Like optimization techniques for Visual Basic applications in general, a lot of trees have given their lives
to publish information on optimizing database applications. Also like Visual Basic in general, much of the
information presented misses the mark on what will have the greatest impact on performance of the program.
You cannot ignore basic design fundamentals such as indexing, but there are other factors that will have
a greater impact that are often ignored. Here's what I'll be covering:
-
Indexing
Properly indexing tables can dramatically speed up data access. You need to understand how indexes can
be used and what trade-offs are involved in creating an index.
-
The Database Engine
The database engine can do some things more efficiently and effectively than your application code, so
let it do its job while you do yours.
-
Limiting Data Access
Reducing the amount of data returned by a query can be your most effective tool for improving performance.
-
Unbound Controls
VB's data control is a convenient tool for building applications, but carries a price tag that can
hamper performance and limit the application design.
-
Summary
A review of the key points.
Introduction
Indexing a table speeds access to the data by giving the database engine a set of pointers to rows that it
can use to retrieve records without scanning the entire table. There are two fundamental types of indexes
that can be created:
-
Unique Index
In a unique index, each item in the index must be unique within the table. Unique indexes are most commonly
used with primary keys, but may also be used with other fields.
Non-unique Index
In a non-unique index, there may be repeating values in the index. Non-unique indexes may be used for foreign
key fields or for fields which are commonly used for search and sort operations.

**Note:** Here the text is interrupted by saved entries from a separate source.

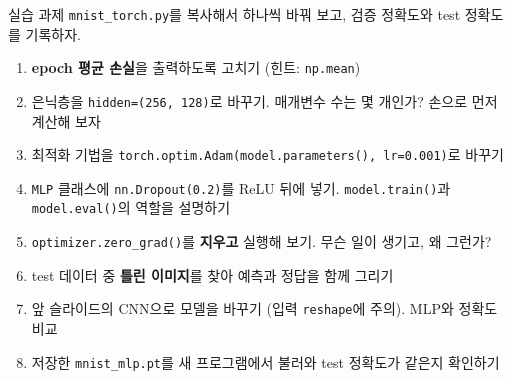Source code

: \documentclass[aspectratio=169,11pt]{beamer}
\newcommand{\code}[1]{\texttt{#1}}
\begin{document}
\begin{frame}{실습 과제}
\small
\code{mnist\_torch.py}를 복사해서 하나씩 바꿔 보고, 검증 정확도와 test 정확도를 기록하자.
\begin{enumerate}
\item \textbf{epoch 평균 손실}을 출력하도록 고치기 (힌트: \code{np.mean})
\item 은닉층을 \code{hidden=(256, 128)}로 바꾸기. 매개변수 수는 몇 개인가? 손으로 먼저 계산해 보자
\item 최적화 기법을 \code{torch.optim.Adam(model.parameters(), lr=0.001)}로 바꾸기
\item \code{MLP} 클래스에 \code{nn.Dropout(0.2)}를 ReLU 뒤에 넣기. \code{model.train()}과 \code{model.eval()}의 역할을 설명하기
\item \code{optimizer.zero\_grad()}를 \textbf{지우고} 실행해 보기. 무슨 일이 생기고, 왜 그런가?
\item test 데이터 중 \textbf{틀린 이미지}를 찾아 예측과 정답을 함께 그리기
\item 앞 슬라이드의 CNN으로 모델을 바꾸기 (입력 \code{reshape}에 주의). MLP와 정확도 비교
\item 저장한 \code{mnist\_mlp.pt}를 새 프로그램에서 불러와 test 정확도가 같은지 확인하기
\end{enumerate}
\end{frame}
\end{document}
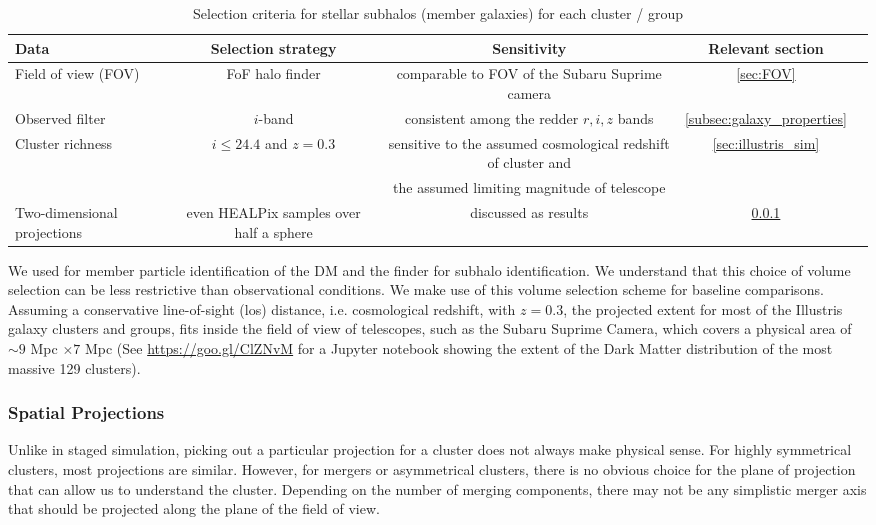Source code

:\begin{table*}
\begin{center}
	\caption{ Selection criteria for stellar subhalos (member galaxies) for each
		cluster / group 
\label{tab:member_galaxy_selections}} 

	\begin{tabular}{@{}lcccc@{}}
\hline 
Data &  Selection strategy  & Sensitivity & Relevant section  \\ \hline
Field of view (FOV) & FoF halo finder& comparable to FOV of the Subaru
Suprime camera & \ref{sec:FOV}  \\ 
Observed filter & $i$-band & consistent among the redder $r, i, z$ bands &   
\ref{subsec:galaxy_properties}
\\ 
Cluster richness  & $i \leq 24.4$ and $z = 0.3$  & sensitive to
the assumed cosmological redshift of cluster and & \ref{sec:illustris_sim} \\ 
& & the assumed limiting magnitude of telescope &   \\
Two-dimensional projections & even HEALPix samples over half a sphere &
discussed as results  & \ref{subsubsec:projections}\\  
\hline
\end{tabular} 

\end{center} 
\end{table*}

We used {} for member particle identification of the DM and the 
{} finder for subhalo identification.
We understand that this choice of volume selection can be less restrictive than
observational conditions. We make use of this volume selection scheme
for baseline comparisons. Assuming a conservative line-of-sight (los) distance, 
i.e. cosmological redshift, with  $z = 0.3$, 
the projected extent for most of the Illustris galaxy clusters and groups, 
fits inside the field of view of telescopes, such as the Subaru Suprime Camera,
which covers a physical area of $\sim 9$ Mpc $\times 7$ Mpc 
(See \href{https://goo.gl/ClZNvM}{https://goo.gl/ClZNvM} for a Jupyter notebook 
showing the extent of the Dark Matter distribution of the most massive 129
clusters).

\subsubsection{Spatial Projections}
\label{subsubsec:projections}
Unlike in staged simulation, picking out a particular projection for a cluster 
does not always make physical sense.
For highly symmetrical clusters, most projections are similar. 
However, for mergers or asymmetrical clusters, 
there is no obvious choice for the plane of projection that can allow us to
understand the cluster. Depending on the number of merging components, there
may not be any simplistic merger axis that should be 
projected along the plane of the field of view. 

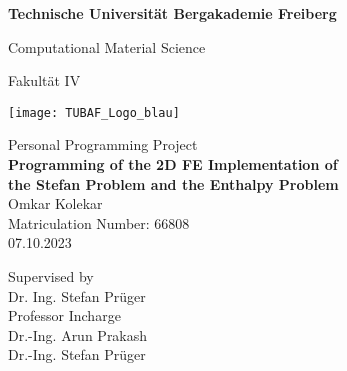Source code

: \thispagestyle{empty}
\begin{center}

\vspace*{1.4cm}
{\LARGE \textbf{Technische Universität Bergakademie Freiberg}}

\vspace{0.5cm}

{\large Computational Material Science\\[1mm]}

Fakultät IV\\

\vspace*{1cm}

\texttt{[image: TUBAF\_Logo\_blau]}

\vspace*{1.0cm}

{\LARGE Personal Programming Project}\\

\vspace{1.0cm}
{\LARGE \textbf{Programming of the 2D FE Implementation of}}\\
\vspace*{0.3cm}
{\LARGE \textbf{ the Stefan Problem and the Enthalpy Problem}}\\
\vspace*{1.0cm}
{\LARGE Omkar Kolekar}
\\
\vspace*{0.5cm}
Matriculation Number: 66808\\
07.10.2023\\ %
\vspace*{1.0cm}

Supervised by\\
Dr. Ing. Stefan Prüger\\

\vspace*{0.5cm}
Professor Incharge\\
Dr.-Ing. Arun Prakash\\
Dr.-Ing. Stefan Prüger
\vspace{3cm}


\end{center}
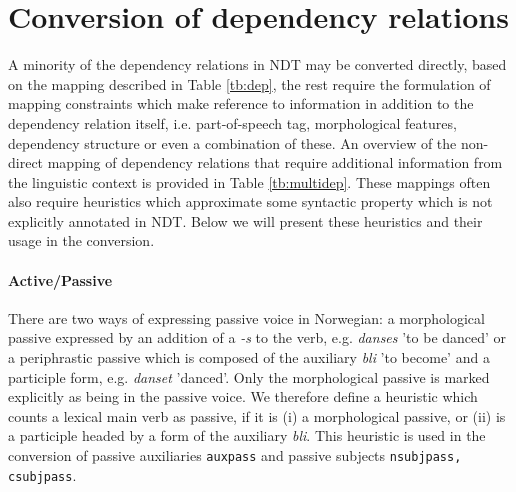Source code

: \documentclass[11pt,a4paper]{article}
\begin{document}
\section{Conversion of dependency relations}
A minority of the dependency relations in NDT may be converted
directly, based on the mapping described in Table \ref{tb:dep}, the
rest require the formulation of mapping constraints which make
reference to information in addition to the dependency relation
itself, i.e. part-of-speech tag, morphological features, dependency
structure or even a combination of these. An overview of
the non-direct mapping of dependency relations that require additional
information from the linguistic context is provided in Table \ref{tb:multidep}.
These mappings often also require heuristics which approximate some
syntactic property which is not explicitly annotated in NDT. Below we
will present these heuristics and their usage in the conversion.



\paragraph{Active/Passive}There are two ways of expressing passive voice in Norwegian: a
morphological passive expressed by an addition of a {\it -s} to the
verb, e.g. {\it danses} 'to be danced' or a periphrastic passive which
is composed of the auxiliary {\it bli} 'to become' and a participle
form, e.g. {\it danset} 'danced'. Only the morphological passive is
marked explicitly as being in the passive voice.  We therefore define
a heuristic which counts a lexical main verb as passive, if it is (i)
a morphological passive, or (ii) is a participle headed by a form of
the auxiliary {\it bli}.  This heuristic is used in the conversion of
passive auxiliaries {\tt auxpass} and passive subjects {\tt nsubjpass,
  csubjpass}.
\end{document}
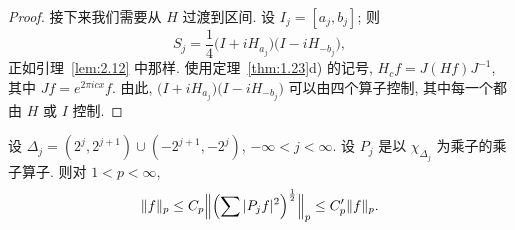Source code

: \begin{proof}
接下来我们需要从 $H$ 过渡到区间. 设 $I_{j}=[a_{j},b_{j}]$; 则
\[
S_{j}=\frac{1}{4}\bigl(I+iH_{a_{j}}\bigr)\bigl(I-iH_{-b_{j}}\bigr),
\]
正如引理~\ref{lem:2.12} 中那样. 使用定理~\ref{thm:1.23}d) 的记号, $H_{c}f=J(Hf)J^{-1}$, 其中 $Jf=e^{2\pi icx}f$. 由此, $\bigl(I+iH_{a_{j}}\bigr)\bigl(I-iH_{-b_{j}}\bigr)$ 可以由四个算子控制, 其中每一个都由 $H$ 或 $I$ 控制.
\end{proof}

\begin{theorem}\label{thm:4.13}
设 $\Delta_j=(2^j,2^{j+1})\cup(-2^{j+1},-2^j)$, $-\infty<j<\infty$. 设 $P_j$ 是以 $\chi_{\Delta_j}$ 为乘子的乘子算子. 则对 $1<p<\infty$,
\[
\|f\|_{p}\leq C_{p}\Bigl\|\Bigl(\sum|P_{j}f|^{2}\Bigr)^{\frac{1}{2}}\Bigr\|_{p}\leq C_{p}'\|f\|_{p}.
\]
\end{theorem}

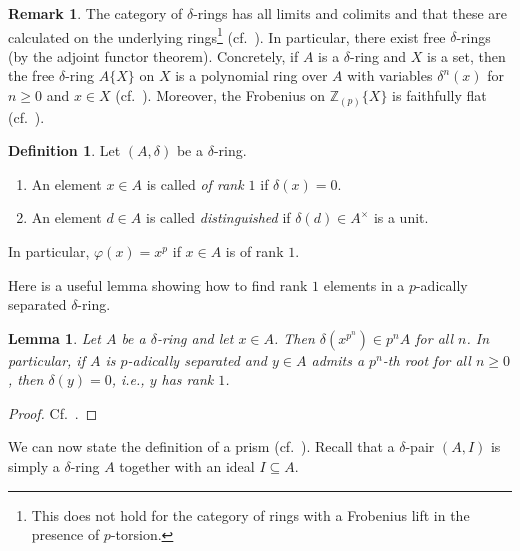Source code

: \documentclass{amsart}
\theoremstyle{plain}
\newtheorem{lemma}[theorem]{Lemma}
\theoremstyle{definition}
\newtheorem{definition}[theorem]{Definition}
\newtheorem{remark}[theorem]{Remark}
\newcommand{\Z}{\mathbb{Z}}
\newcommand{\blue}[1]{{\color{black}#1}}
\begin{document}
\begin{remark}
The category of $\delta$-rings has all limits and colimits and that these are calculated on the underlying rings\footnote{This does not hold for the category of rings with a Frobenius lift in the presence of $p$-torsion.} (cf.\ \cite[Section 1]{bhatt_scholze_prisms_and_prismatic_cohomology}). In particular, there \blue{exist} free $\delta$-rings (by the adjoint functor theorem). Concretely, if $A$ is a $\delta$-ring and $X$ is a set, then the free $\delta$-ring $A\{X\}$ on $X$ is a polynomial ring over $A$ with variables $\delta^n(x)$ for $n\geq 0$ and $x\in X$ (cf.\ \cite[Lemma 2.11]{bhatt_scholze_prisms_and_prismatic_cohomology}).
Moreover, the Frobenius on $\Z_{(p)}\{X\}$ is faithfully flat (cf.\ \cite[Lemma 2.11]{bhatt_scholze_prisms_and_prismatic_cohomology}).
\end{remark}

\begin{definition}
  \label{sec:generalities-prisms-definition-distinguished-element-rank-one-element} Let $(A,\delta)$ be a $\delta$-ring.
  \begin{enumerate}
  \item An element $x\in A$ is called \textit{of rank $1$} if $\delta(x)=0$.
    \item An element $d\in A$ is called \textit{distinguished} if $\delta(d)\in A^\times$ is a unit. 
  \end{enumerate}
\end{definition}

In particular, $\varphi(x)=x^p$ if $x\in A$ is of rank $1$.

Here is a useful lemma showing how to find rank $1$ elements in a $p$-adically separated $\delta$-ring.

\begin{lemma}
  \label{sec:generalities-prisms-lemma-elements-with-p-th-roots-are-of-rank-1}
  Let $A$ be a $\delta$-ring and let $x\in A$. Then $\delta(x^{p^n})\in p^nA$ for all $n$. In particular, if $A$ is $p$-adically separated and $y\in A$ admits a $p^n$-th root for all $n\geq 0$, then $\delta(y)=0$, i.e., $y$ has rank $1$. 
\end{lemma}
\begin{proof}
  Cf.\ \cite[Lemma 2.31]{bhatt_scholze_prisms_and_prismatic_cohomology}.
\end{proof}


We can now state the definition of a prism (cf.\ \cite[Definition 3.2]{bhatt_scholze_prisms_and_prismatic_cohomology}). Recall that a $\delta$-pair $(A,I)$ is simply a $\delta$-ring $A$ together with an ideal $I\subseteq A$.
\end{document}
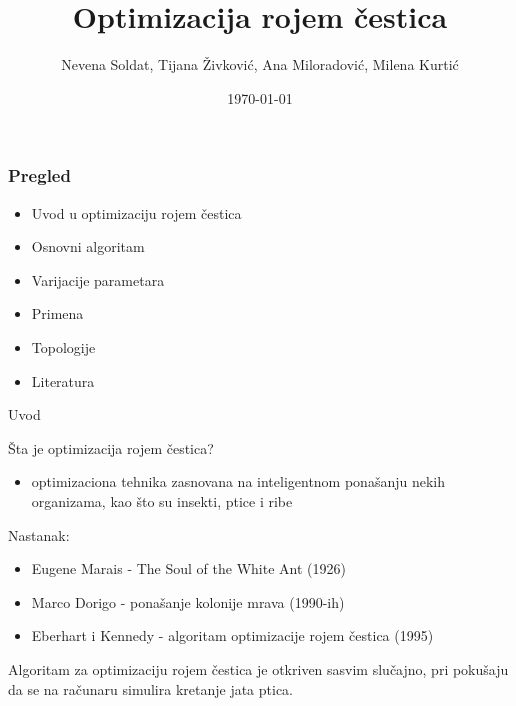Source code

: \documentclass{beamer}
\title[Optimizacija rojem čestica]{Optimizacija rojem čestica}
\author{Nevena Soldat, Tijana Živković, Ana Miloradović, Milena Kurtić}
\institute{Matematički fakultet, Univerzitet u Beogradu}
\date{\today}
\begin{document}
\frame{\titlepage}

\begin{frame}
\frametitle{Pregled}
\begin{itemize}
    \item{Uvod u optimizaciju rojem čestica}
    \item{Osnovni algoritam}
    \item{Varijacije parametara}
    \item{Primena}
    \item{Topologije}
    \item{Literatura}
\end{itemize}

\end{frame}

\begin{frame}{Uvod}

Šta je optimizacija rojem čestica?
\begin{itemize}
    \item optimizaciona tehnika zasnovana na inteligentnom ponašanju nekih organizama, kao što su insekti, ptice i ribe

\end{itemize}

Nastanak:
\begin{itemize}
    \item Eugene Marais - The Soul of the White Ant (1926)
    \item Marco Dorigo - ponašanje kolonije mrava (1990-ih) 
    \item Eberhart i Kennedy - algoritam optimizacije rojem čestica (1995)
\end{itemize}

Algoritam za optimizaciju rojem čestica je otkriven sasvim slučajno, pri pokušaju da se na računaru simulira kretanje jata ptica.
\end{frame}
\end{document}
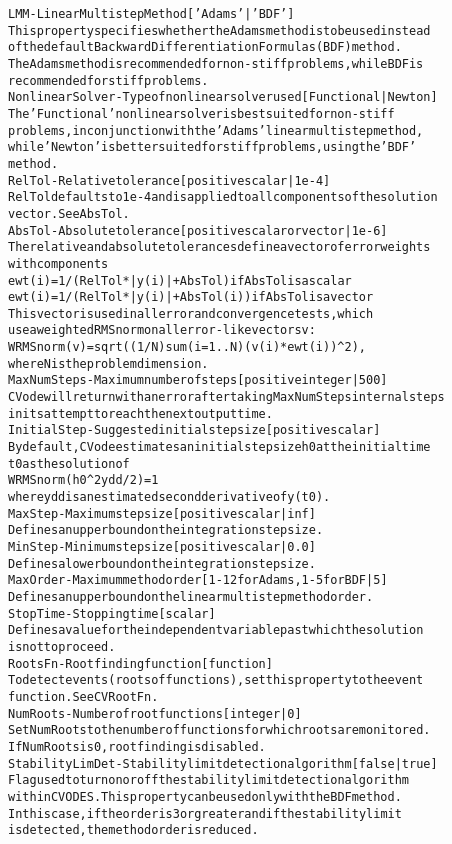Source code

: \begin{alltt}
LMM - Linear Multistep Method [ 'Adams' | {'BDF'} ]
   This property specifies whether the Adams method is to be used instead
   of the default Backward Differentiation Formulas (BDF) method.
   The Adams method is recommended for non-stiff problems, while BDF is
   recommended for stiff problems.
NonlinearSolver - Type of nonlinear solver used [ Functional | {Newton} ]
   The 'Functional' nonlinear solver is best suited for non-stiff
   problems, in conjunction with the 'Adams' linear multistep method,
   while 'Newton' is better suited for stiff problems, using the 'BDF'
   method.
RelTol - Relative tolerance [ positive scalar | {1e-4} ]
   RelTol defaults to 1e-4 and is applied to all components of the solution
   vector. See AbsTol.
AbsTol - Absolute tolerance [ positive scalar or vector | {1e-6} ]
   The relative and absolute tolerances define a vector of error weights
   with components
     ewt(i) = 1/(RelTol*|y(i)| + AbsTol)    if AbsTol is a scalar
     ewt(i) = 1/(RelTol*|y(i)| + AbsTol(i)) if AbsTol is a vector
   This vector is used in all error and convergence tests, which
   use a weighted RMS norm on all error-like vectors v:
     WRMSnorm(v) = sqrt( (1/N) sum(i=1..N) (v(i)*ewt(i))^2 ),
   where N is the problem dimension.
MaxNumSteps - Maximum number of steps [positive integer | {500}]
   CVode will return with an error after taking MaxNumSteps internal steps
   in its attempt to reach the next output time.
InitialStep - Suggested initial stepsize [ positive scalar ]
   By default, CVode estimates an initial stepsize h0 at the initial time
   t0 as the solution of
     WRMSnorm(h0^2 ydd / 2) = 1
   where ydd is an estimated second derivative of y(t0).
MaxStep - Maximum stepsize [ positive scalar | {inf} ]
   Defines an upper bound on the integration step size.
MinStep - Minimum stepsize [ positive scalar | {0.0} ]
   Defines a lower bound on the integration step size.
MaxOrder - Maximum method order [ 1-12 for Adams, 1-5 for BDF | {5} ]
   Defines an upper bound on the linear multistep method order.
StopTime - Stopping time [ scalar ]
   Defines a value for the independent variable past which the solution
   is not to proceed.
RootsFn - Rootfinding function [ function ]
   To detect events (roots of functions), set this property to the event
   function. See CVRootFn.
NumRoots - Number of root functions [ integer | {0} ]
   Set NumRoots to the number of functions for which roots are monitored.
   If NumRoots is 0, rootfinding is disabled.
StabilityLimDet - Stability limit detection algorithm [ {false} | true ]
   Flag used to turn on or off the stability limit detection algorithm
   within CVODES. This property can be used only with the BDF method.
   In this case, if the order is 3 or greater and if the stability limit
   is detected, the method order is reduced.


\end{alltt}
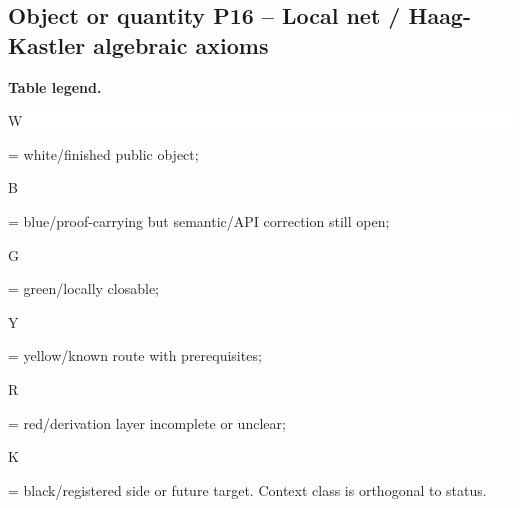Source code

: \subsection*{Object or quantity P16 -- Local net /\allowbreak{} Haag-Kastler algebraic axioms}
\hypertarget{objproof:P16}{}
\par\smallskip\noindent\begin{minipage}{0.99\linewidth}\footnotesize\raggedright\textbf{Table legend.} \colorbox{white}{\strut W} = white/finished public object; \colorbox{cyan!20}{\strut B} = blue/proof-carrying but semantic/API correction still open; \colorbox{green!18}{\strut G} = green/locally closable; \colorbox{yellow!25}{\strut Y} = yellow/known route with prerequisites; \colorbox{red!20}{\strut R} = red/derivation layer incomplete or unclear; \colorbox{black!18}{\strut K} = black/registered side or future target. Context class is orthogonal to status.\end{minipage}\par\vspace{0.25em}
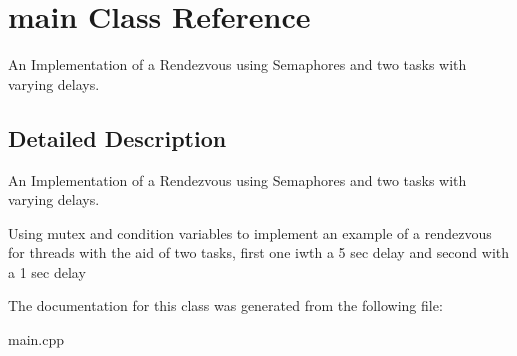 \hypertarget{classmain}{}\section{main Class Reference}
\label{classmain}


An Implementation of a Rendezvous using Semaphores and two tasks with varying delays.  




\subsection{Detailed Description}
An Implementation of a Rendezvous using Semaphores and two tasks with varying delays. 

Using mutex and condition variables to implement an example of a rendezvous for threads with the aid of two tasks, first one iwth a 5 sec delay and second with a 1 sec delay 

The documentation for this class was generated from the following file\+:\begin{DoxyCompactItemize}
\item 
main.\+cpp\end{DoxyCompactItemize}
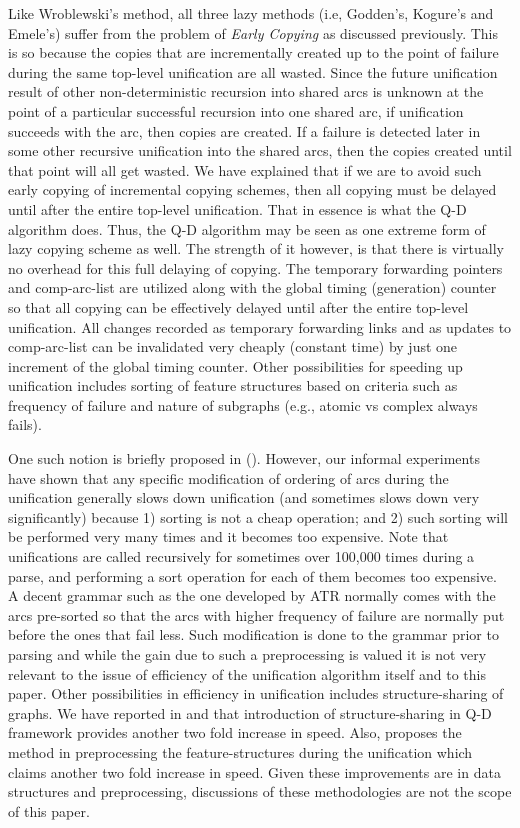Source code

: Like Wroblewski's method, all three lazy methods (i.e, Godden's,
Kogure's and Emele's) suffer from the problem of {\it Early Copying}
as discussed previously. This is so because the copies that are
incrementally created up to the point of failure during the same
top-level unification are all wasted.  Since the future unification
result of other non-deterministic recursion into shared arcs is
unknown at the point of a particular successful recursion into one
shared arc, if unification succeeds with the arc, then copies are
created. If a failure is detected later in some other recursive
unification into the shared arcs, then the copies created until that
point will all get wasted.  We have explained that if we are to avoid
such early copying of incremental copying schemes, then all copying
must be delayed until after the entire top-level unification.  That in
essence is what the Q-D algorithm does. Thus, the Q-D algorithm may be
seen as one extreme form of lazy copying scheme as well. The strength
of it however, is that there is virtually no overhead for this full
delaying of copying. The temporary forwarding pointers and
comp-arc-list are utilized along with the global timing (generation)
counter so that all copying can be effectively delayed until after the
entire top-level unification.  All changes recorded as temporary
forwarding links and as updates to comp-arc-list can be invalidated
very cheaply (constant time) by just one increment of the global
timing counter.  Other possibilities for speeding up unification
includes sorting of feature structures based on criteria such as
frequency of failure and nature of subgraphs (e.g., atomic vs complex
always fails).

 One such notion is briefly proposed in (\cite{Kogure-Lazy}).
However, our informal experiments have shown that any specific
modification of ordering of arcs during the unification generally
slows down unification (and sometimes slows down very significantly)
because 1) sorting is not a cheap operation; and 2) such sorting will
be performed very many times and it becomes too expensive. Note that
unifications are called recursively for sometimes over 100,000 times
during a parse, and performing a sort operation for each of them
becomes too expensive. A decent grammar such as the one developed by
ATR normally comes with the arcs pre-sorted so that the arcs with
higher frequency of failure are normally put before the ones that fail
less. Such modification is done to the grammar prior to parsing and
while the gain due to such a preprocessing is valued it is not very
relevant to the issue of efficiency of the unification algorithm
itself and to this paper. Other possibilities in efficiency in
unification includes structure-sharing of graphs. We have reported in
\cite{quasi-str} and \cite{thesis} that introduction of
structure-sharing in Q-D framework provides another two fold increase
in speed. Also, \cite{signature} proposes the method in preprocessing
the feature-structures during the unification which claims another two
fold increase in speed. Given these improvements are in data
structures and preprocessing, discussions of these methodologies are
not the scope of this paper.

Indexes can also be categorized as clustered and non-clustered. In general, an index is a tree structure. With
a clustered index, the actual data pages (rows) are the leaf nodes of the tree. In a non-clustered index, the
leaf nodes are pointers to records. This means that the records in a clustered index are physically ordered in
the table according to the clustered index. Note that you cannot create a clustered index on a Jet table. They
are supported by many other database engines, however, including MS SQL Server.
Determining the Fields to Index
The choice of which fields to index and which not to index is at times simple and obvious and at other times
can be largely guess work. Let's look first at some fields which should normally always be indexed.
-
Primary Key
A primary key by definition is unique within a table, and should always have a unique index assigned.
This both allows the database engine to enforce the uniqueness of the data in the field and allows
fast access to records when using the primary key field or fiels as the search criteria.
-
Foreign Keys
Fields used for foreign keys should also be indexed, although in most cases the index will not be unique.
This allows for significant performance benefits when joining tables in queries.
-
Query Criteria and Sort Fields
Here the decision to create an index is somewhat less clear. A good general guideline is that if you are
using fields as part of the WHERE or ORDER BY clause for a query that is the record source for a commonly
used form or report, you should create an index. Indexing these fields can offer a performance advantage
in your application.
For the balance of the fields in the database, the decision of whether or not to create an index is more of
an art than a science. In general, you will gain a benefit in retrieval speed if you index fields which are
often used for ad-hoc queries and filters.
Useful Indexes
Different database engines may use different methods of determining a plan for executing a query, however, most
will follow these general guidelines for when an index is useful. In most cases, these guidelines will apply
only to multiple field indexes. Let's take look at an example to illustrate where an index may or may not be
helpful:
You have a table Customers with (among others) the fields CustFirst and CustLast,
representing the customer's first and last name. Since the data is often sorted in last name, first name order,
you create an index idxCustName on the fields CustLast, CustFirst in that order.
-
If you create a query with a criteria or a sort based on the last name, the index can be used.
-
If you create a query and sort by last name, first name, the index can be used.
-
If you create a query with a sort based on first name, last name, the index cannot be used.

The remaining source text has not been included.